Saturday, May 17, 2025

Dependency at the Center of the Earth


My client, a retired physician, always went astray in her search for a good man. She was attracted to confident, masterful (and well-dressed) men, feeling implicitly just right to want to be taken care of and protected. I, on the other hand, a hard-working male therapist, feel good to be the earner (“money macho”), providing a sense of security for my wife.

Here we are, two adequately intelligent people who fell into the generic, made-for-tv historical-cultural stereotype, probably as little children, and never climbed out of it.

This may be a stretch (I don’t think so), but I suspect that even the sweetest guys and the toughest women harbor, beneath their public persona and their Freudian preconscious, these same ego-syntonic and delicious urges: protectee and protector. Ayn Rand, most adamantine of women with her “virtue of selfishness,” her casting deviators from her Objectivist philosophy into the fire, her apotheosis of atheism and capitalism and her deification of rationality, believed that the essence of femininity is male hero-worship and therefore that a woman should never be, for example, president of the United States.

I think it’s valid to ask if these stereotypes (or archetypes*) are fundamentally right or fundamentally wrong. Can there actually be something instinctively “looking up” (at a man) in the female genome, something “looking down” in boys’ and men’s? What if world history has simply perpetuated certain self-medicating defense mechanisms as prosthetic egos when real self-esteem is lacking? “Boys better than girls” no different than "men superior to women" no different than “Whites superior to Blacks,” no different than Jews more “chosen” than you,** no different than parents better than their children?

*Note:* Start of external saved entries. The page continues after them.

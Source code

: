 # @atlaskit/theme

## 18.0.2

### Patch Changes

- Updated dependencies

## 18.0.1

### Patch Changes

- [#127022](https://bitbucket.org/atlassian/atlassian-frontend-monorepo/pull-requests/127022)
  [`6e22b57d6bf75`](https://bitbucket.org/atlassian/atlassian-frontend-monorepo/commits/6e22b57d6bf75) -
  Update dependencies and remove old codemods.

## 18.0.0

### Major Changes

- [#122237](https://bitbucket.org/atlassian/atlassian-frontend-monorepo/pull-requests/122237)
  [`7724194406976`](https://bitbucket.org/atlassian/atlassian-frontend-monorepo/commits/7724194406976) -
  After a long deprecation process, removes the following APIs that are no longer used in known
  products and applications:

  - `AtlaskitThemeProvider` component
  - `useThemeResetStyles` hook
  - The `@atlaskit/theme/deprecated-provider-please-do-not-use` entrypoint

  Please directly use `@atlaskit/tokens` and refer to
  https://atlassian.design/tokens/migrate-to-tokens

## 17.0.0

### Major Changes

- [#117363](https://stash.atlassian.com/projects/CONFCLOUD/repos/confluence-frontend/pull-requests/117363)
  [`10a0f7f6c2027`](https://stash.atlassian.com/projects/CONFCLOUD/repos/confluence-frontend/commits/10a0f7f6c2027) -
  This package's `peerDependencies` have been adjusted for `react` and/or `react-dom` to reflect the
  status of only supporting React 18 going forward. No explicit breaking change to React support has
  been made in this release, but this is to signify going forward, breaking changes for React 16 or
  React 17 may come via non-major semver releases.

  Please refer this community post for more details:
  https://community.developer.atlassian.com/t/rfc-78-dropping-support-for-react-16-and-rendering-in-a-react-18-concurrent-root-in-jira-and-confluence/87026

If we look to depth psychology – the terrible place where we are all still three years old, the inner child who crawls wounded from infancy to grave – we’ll find that my client's and women's need to need is half right and that men's script of superiority is all wrong. How? The women have allowed themselves, maybe unconsciously, to feel dependency, the unfinished child’s rightness to have someone to lean on, to collapse upon, to look to for wisdom, the eternal bond to the perfect(-seeming) Mother or Father. Where women have erred is in accepting that it is the opposite sex who sits on little pedestals in their DNA.

The emotionally ingenious men who can feel and accept this dependency in themselves will be holistically cleared of a poisonous obstruction in their lives, the false structure of godliness. They will be rid of a delusion that slowly breaks their backs, warps their spirit, and cuts short their lives. Ayn Rand was right about this: These false Atlases need to shrug. She didn’t know that they need to fall into their mother’s arms, in fact or memory or loss.

- - - - - - - - - - -

* Carl Jung conceived a few archetypes embodying traditional male and female roles, such as the hero, the great mother, the wise old man, the maiden, the anima and animus.

** TPS is of Jewish lineage and therefore feels that he has standing to make objective comments about the tradition.


Thursday, May 1, 2025

Anger or dissolution


A middle-aged woman said that her father was absent in her childhood. “I didn’t like him.” Growing up, she felt that she always had to be “big, strong and brave” because “there was no one to take care of me.” Her stepmother beat her severely. “That’s why I’m angry at women.” Despite “good” therapy a few years ago, her inner child still feels alone and afraid.

“I don’t give mercy and grace to women.” “I don’t like weak women.”

When she got cancer, her husband failed to be her caretaker. “He was concerned for himself.” However, she was “independent.” She joked about having to “kill him.”

Once she was a “pathetic people-pleaser,” a codependent enabler. No longer.

I confronted one of her statements: “I don’t like weak women.” What did she mean by “weak”? Sensitive, feelings easily hurt. I told her that she had been a child whose feelings mattered to no one, she had had to be “big,” and still feels she must be brave and strong and independent. She doesn’t dislike “weak” women: She sees sensitive, feeling women and her aged child feels envious, down to the soles of her feet, of their normal humanity. She was made to be a hard shell and they could be filled with hurt, love, need, life.

She saw that this was true. What could help her? Grieve her stolen childhood, the greatest tragedy that can happen to a person. Dismantle the barbed barricade around her heart. But that unraveling would demolish her powerful anger, her identity attitude, her bigness, her “independence,” her strength. She gave me a saucy stare.

We should all be able to predict, correctly, that she is a Trump admirer and voter.